## Requirement
Only the lines below from the one containing "#Try replacing all" to the one containing "sf_permits.fillna(method='bfill', axis=0).fillna(0)" should be repeated, both included and unchanged.

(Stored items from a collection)
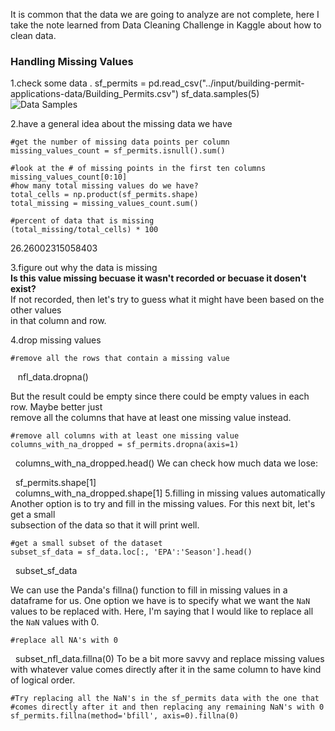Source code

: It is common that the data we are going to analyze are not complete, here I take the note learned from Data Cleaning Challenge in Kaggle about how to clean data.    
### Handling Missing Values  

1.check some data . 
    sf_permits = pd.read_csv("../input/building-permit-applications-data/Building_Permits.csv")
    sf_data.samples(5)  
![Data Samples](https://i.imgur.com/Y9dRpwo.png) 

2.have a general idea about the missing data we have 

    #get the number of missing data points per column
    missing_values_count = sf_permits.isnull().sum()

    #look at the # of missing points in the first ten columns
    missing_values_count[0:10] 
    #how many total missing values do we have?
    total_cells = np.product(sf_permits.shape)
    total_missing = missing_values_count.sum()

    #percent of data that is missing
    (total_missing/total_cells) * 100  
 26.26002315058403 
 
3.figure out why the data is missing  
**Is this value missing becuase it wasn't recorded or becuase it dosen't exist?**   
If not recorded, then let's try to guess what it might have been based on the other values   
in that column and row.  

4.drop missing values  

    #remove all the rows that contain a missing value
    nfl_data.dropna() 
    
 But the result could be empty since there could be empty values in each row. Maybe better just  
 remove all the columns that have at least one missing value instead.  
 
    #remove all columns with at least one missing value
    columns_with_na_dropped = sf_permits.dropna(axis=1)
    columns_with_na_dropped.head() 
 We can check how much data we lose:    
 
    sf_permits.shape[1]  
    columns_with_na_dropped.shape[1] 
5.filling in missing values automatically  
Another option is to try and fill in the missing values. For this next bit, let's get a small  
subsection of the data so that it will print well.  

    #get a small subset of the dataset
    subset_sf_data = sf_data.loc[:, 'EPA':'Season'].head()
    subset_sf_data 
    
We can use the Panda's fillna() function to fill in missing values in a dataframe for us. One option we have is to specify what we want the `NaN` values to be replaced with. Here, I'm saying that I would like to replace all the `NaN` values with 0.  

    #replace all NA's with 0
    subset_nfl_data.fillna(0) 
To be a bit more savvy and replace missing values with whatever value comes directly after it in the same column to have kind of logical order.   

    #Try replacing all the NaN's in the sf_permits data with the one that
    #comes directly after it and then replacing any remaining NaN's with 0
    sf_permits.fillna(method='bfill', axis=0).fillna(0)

...

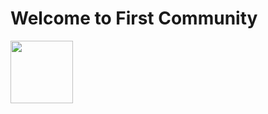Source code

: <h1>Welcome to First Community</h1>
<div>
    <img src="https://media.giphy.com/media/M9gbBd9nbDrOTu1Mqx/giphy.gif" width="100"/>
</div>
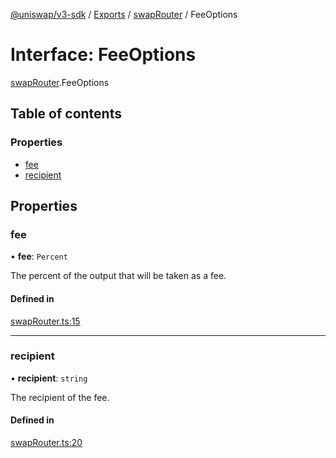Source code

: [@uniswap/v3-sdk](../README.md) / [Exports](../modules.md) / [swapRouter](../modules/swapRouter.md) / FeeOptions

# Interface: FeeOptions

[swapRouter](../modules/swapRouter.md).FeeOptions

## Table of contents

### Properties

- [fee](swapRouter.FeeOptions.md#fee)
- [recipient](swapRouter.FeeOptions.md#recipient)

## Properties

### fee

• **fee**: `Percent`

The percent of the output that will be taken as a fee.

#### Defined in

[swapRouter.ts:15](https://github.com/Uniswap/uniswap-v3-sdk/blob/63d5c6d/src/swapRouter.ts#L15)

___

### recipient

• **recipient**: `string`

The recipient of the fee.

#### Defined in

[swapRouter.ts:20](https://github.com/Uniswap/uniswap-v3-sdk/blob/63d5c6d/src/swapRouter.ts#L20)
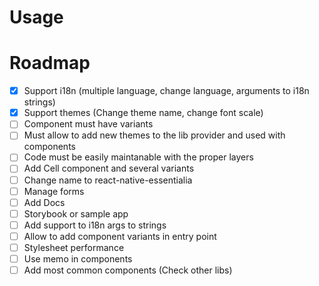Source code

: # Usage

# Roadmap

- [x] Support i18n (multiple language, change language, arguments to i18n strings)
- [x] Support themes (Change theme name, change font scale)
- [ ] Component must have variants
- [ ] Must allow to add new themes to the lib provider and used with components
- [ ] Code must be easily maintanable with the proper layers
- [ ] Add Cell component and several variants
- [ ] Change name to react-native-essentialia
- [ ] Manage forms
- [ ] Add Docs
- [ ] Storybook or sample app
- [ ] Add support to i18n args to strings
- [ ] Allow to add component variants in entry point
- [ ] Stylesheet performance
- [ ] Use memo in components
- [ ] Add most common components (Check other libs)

## Answer area
    #Try replacing all the NaN's in the sf_permits data with the one that
    #comes directly after it and then replacing any remaining NaN's with 0
    sf_permits.fillna(method='bfill', axis=0).fillna(0)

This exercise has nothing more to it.